## Exercise goal:
Could the lines from the start of the data through the line with "- Tensor Processing Unit (TPU)" be set down exactly, with no pictures among them?

___ Supplied entries ___

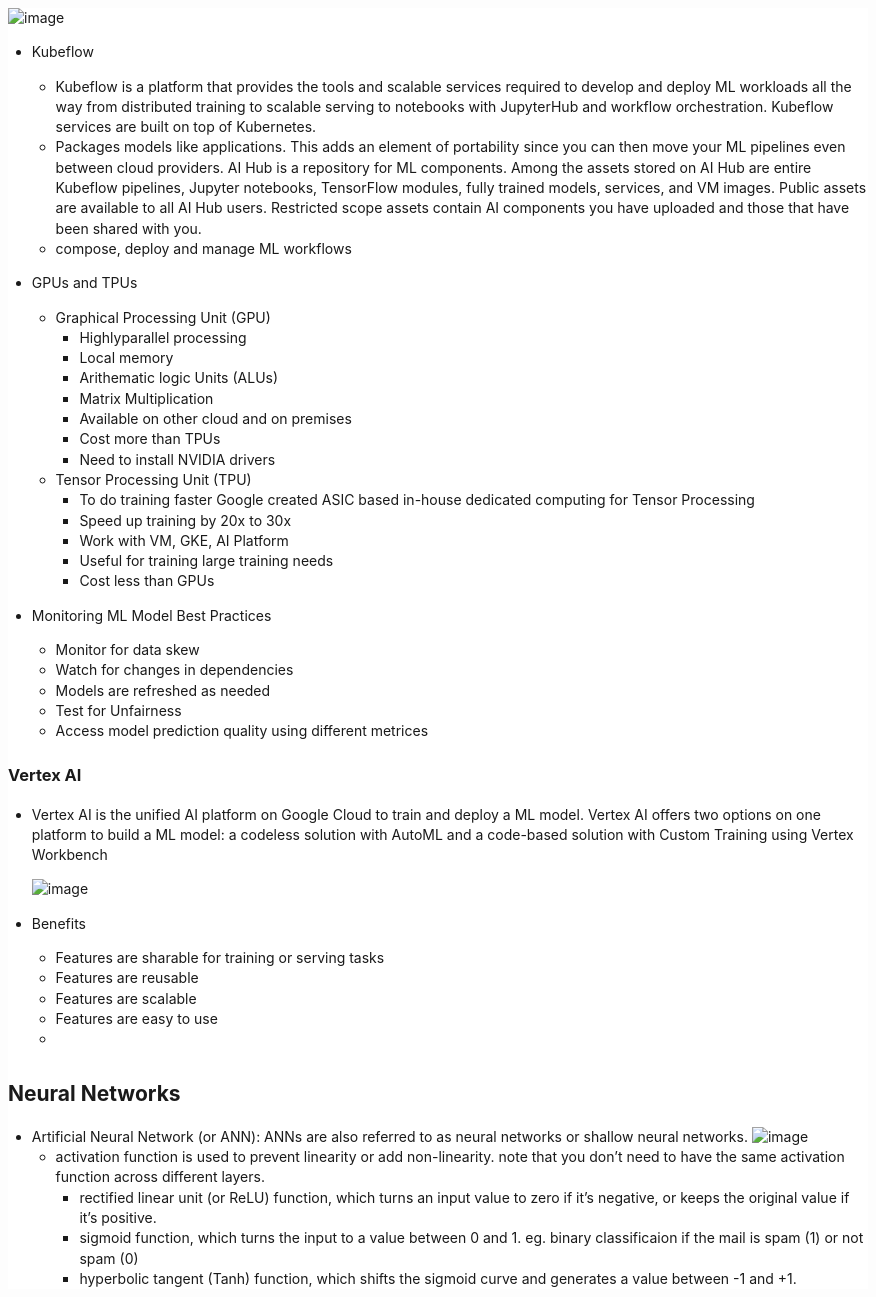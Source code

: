  ![image](https://user-images.githubusercontent.com/19702456/226696177-6e6105e6-a745-4786-ae4d-94e5d342c056.png)
       
- Kubeflow
  - Kubeflow is a platform that provides the tools and scalable services required to develop and deploy ML workloads all the way from distributed training to scalable serving to notebooks with JupyterHub and workflow orchestration. Kubeflow services are built on top of Kubernetes. 
  - Packages models like applications. This adds an element of portability since you can then move your ML pipelines even between cloud providers. AI Hub is a repository for ML components. Among the assets stored on AI Hub are entire Kubeflow pipelines, Jupyter notebooks, TensorFlow modules, fully trained models, services, and VM images. Public assets are available to all AI Hub users. Restricted scope assets contain AI components you have uploaded and those that have been shared with you.
  - compose, deploy and manage ML workflows

- GPUs and TPUs
  - Graphical Processing Unit (GPU)
    - Highlyparallel processing
    - Local memory
    - Arithematic logic Units (ALUs)
    - Matrix Multiplication
    - Available on other cloud and on premises
    - Cost more than TPUs
    - Need to install NVIDIA drivers
  - Tensor Processing Unit (TPU)
    - To do training faster Google created ASIC based in-house dedicated computing for Tensor Processing
    - Speed up training by 20x to 30x
    - Work with VM, GKE, AI Platform
    - Useful for training large training needs
    - Cost less than GPUs

- Monitoring ML Model Best Practices
  - Monitor for data skew
  - Watch for changes in dependencies
  - Models are refreshed as needed
  - Test for Unfairness
  - Access model prediction quality using different metrices


### Vertex AI
- Vertex AI is the unified AI platform on Google Cloud to train and deploy a ML model. Vertex AI offers two options on one platform to build a ML model: a codeless solution with AutoML and a code-based solution with Custom Training using Vertex Workbench

    ![image](https://user-images.githubusercontent.com/19702456/226648437-3c7930c6-0ec7-41a0-a271-de9b0780d2cb.png)

- Benefits
  - Features are sharable for training or serving tasks
  - Features are reusable
  - Features are scalable
  - Features are easy to use
  - 

## Neural Networks
- Artificial Neural Network (or ANN): ANNs are also referred to as neural networks or shallow neural networks.
  ![image](https://github.com/user-attachments/assets/db8dbbed-9c58-48b3-b368-e1d0deb32f74)
  - activation function is used to prevent linearity or add non-linearity. note that you don’t need to have the same activation function across different layers.
    - rectified linear unit (or ReLU) function, which turns an input value to zero if it’s negative, or keeps the original value if it’s positive.
    - sigmoid function, which turns the input to a value between 0 and 1. eg. binary classificaion if the mail is spam (1) or not spam (0)
    - hyperbolic tangent (Tanh) function, which shifts the sigmoid curve and generates a value between -1 and +1.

___

## Solution for this exercise:
Source code

:  ![image](https://user-images.githubusercontent.com/19702456/226696177-6e6105e6-a745-4786-ae4d-94e5d342c056.png)
       
- Kubeflow
  - Kubeflow is a platform that provides the tools and scalable services required to develop and deploy ML workloads all the way from distributed training to scalable serving to notebooks with JupyterHub and workflow orchestration. Kubeflow services are built on top of Kubernetes. 
  - Packages models like applications. This adds an element of portability since you can then move your ML pipelines even between cloud providers. AI Hub is a repository for ML components. Among the assets stored on AI Hub are entire Kubeflow pipelines, Jupyter notebooks, TensorFlow modules, fully trained models, services, and VM images. Public assets are available to all AI Hub users. Restricted scope assets contain AI components you have uploaded and those that have been shared with you.
  - compose, deploy and manage ML workflows

- GPUs and TPUs
  - Graphical Processing Unit (GPU)
    - Highlyparallel processing
    - Local memory
    - Arithematic logic Units (ALUs)
    - Matrix Multiplication
    - Available on other cloud and on premises
    - Cost more than TPUs
    - Need to install NVIDIA drivers
  - Tensor Processing Unit (TPU)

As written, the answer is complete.